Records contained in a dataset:

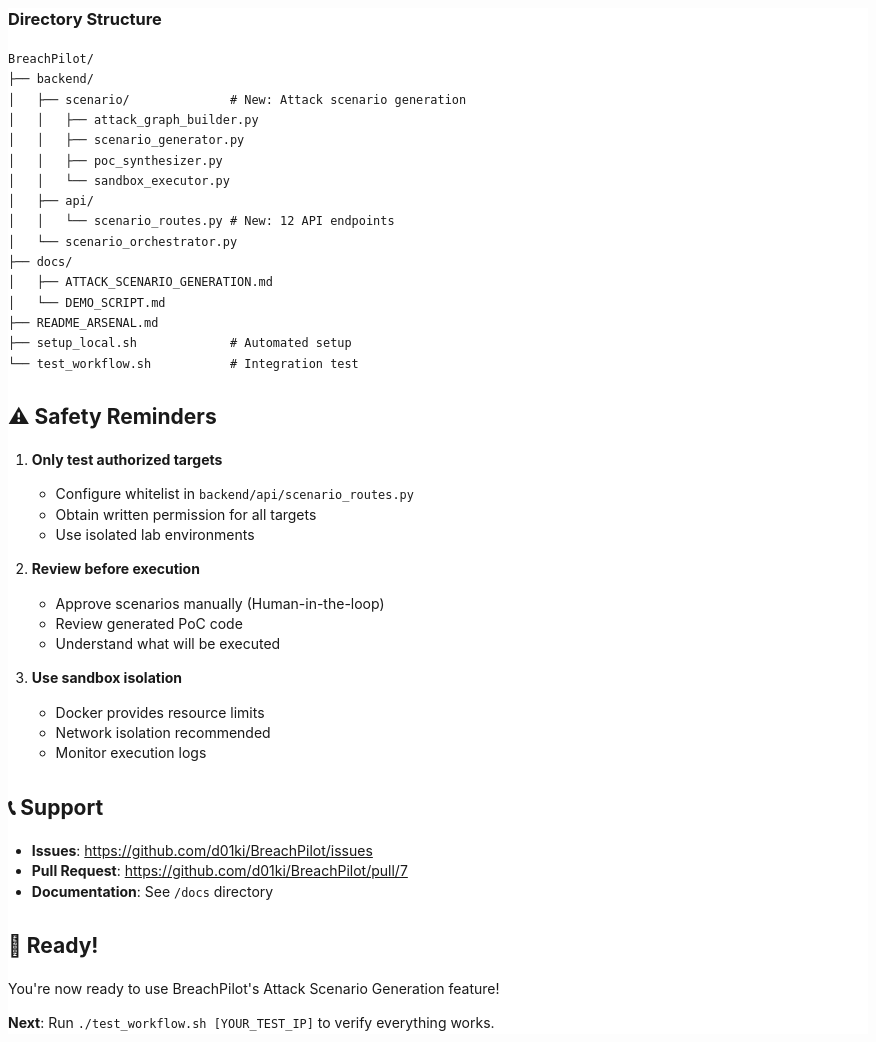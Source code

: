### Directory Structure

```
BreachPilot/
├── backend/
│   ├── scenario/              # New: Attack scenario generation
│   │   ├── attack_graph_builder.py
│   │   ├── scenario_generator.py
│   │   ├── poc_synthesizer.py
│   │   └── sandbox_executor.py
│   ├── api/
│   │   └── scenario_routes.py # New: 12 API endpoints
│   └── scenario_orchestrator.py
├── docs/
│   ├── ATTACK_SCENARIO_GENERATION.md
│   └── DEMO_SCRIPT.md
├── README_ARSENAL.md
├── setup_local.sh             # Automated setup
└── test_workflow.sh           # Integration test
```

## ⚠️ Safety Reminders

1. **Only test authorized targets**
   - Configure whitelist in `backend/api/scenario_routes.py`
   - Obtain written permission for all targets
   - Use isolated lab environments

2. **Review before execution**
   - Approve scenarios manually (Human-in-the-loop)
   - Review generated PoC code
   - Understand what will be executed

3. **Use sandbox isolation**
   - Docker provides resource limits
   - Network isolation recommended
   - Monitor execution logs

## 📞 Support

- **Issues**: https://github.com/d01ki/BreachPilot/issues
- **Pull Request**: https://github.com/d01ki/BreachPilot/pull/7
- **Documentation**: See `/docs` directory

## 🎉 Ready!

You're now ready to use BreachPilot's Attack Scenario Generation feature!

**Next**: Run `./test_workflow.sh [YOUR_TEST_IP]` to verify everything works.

### PROBLEM TO SOLVE
From the line that holds "- Understand what will be executed" to the last line of the records above, print each line exactly. Add nothing else.

### YOUR SOLUTION
   - Understand what will be executed

3. **Use sandbox isolation**
   - Docker provides resource limits
   - Network isolation recommended
   - Monitor execution logs

## 📞 Support

- **Issues**: https://github.com/d01ki/BreachPilot/issues
- **Pull Request**: https://github.com/d01ki/BreachPilot/pull/7
- **Documentation**: See `/docs` directory

## 🎉 Ready!

You're now ready to use BreachPilot's Attack Scenario Generation feature!

**Next**: Run `./test_workflow.sh [YOUR_TEST_IP]` to verify everything works.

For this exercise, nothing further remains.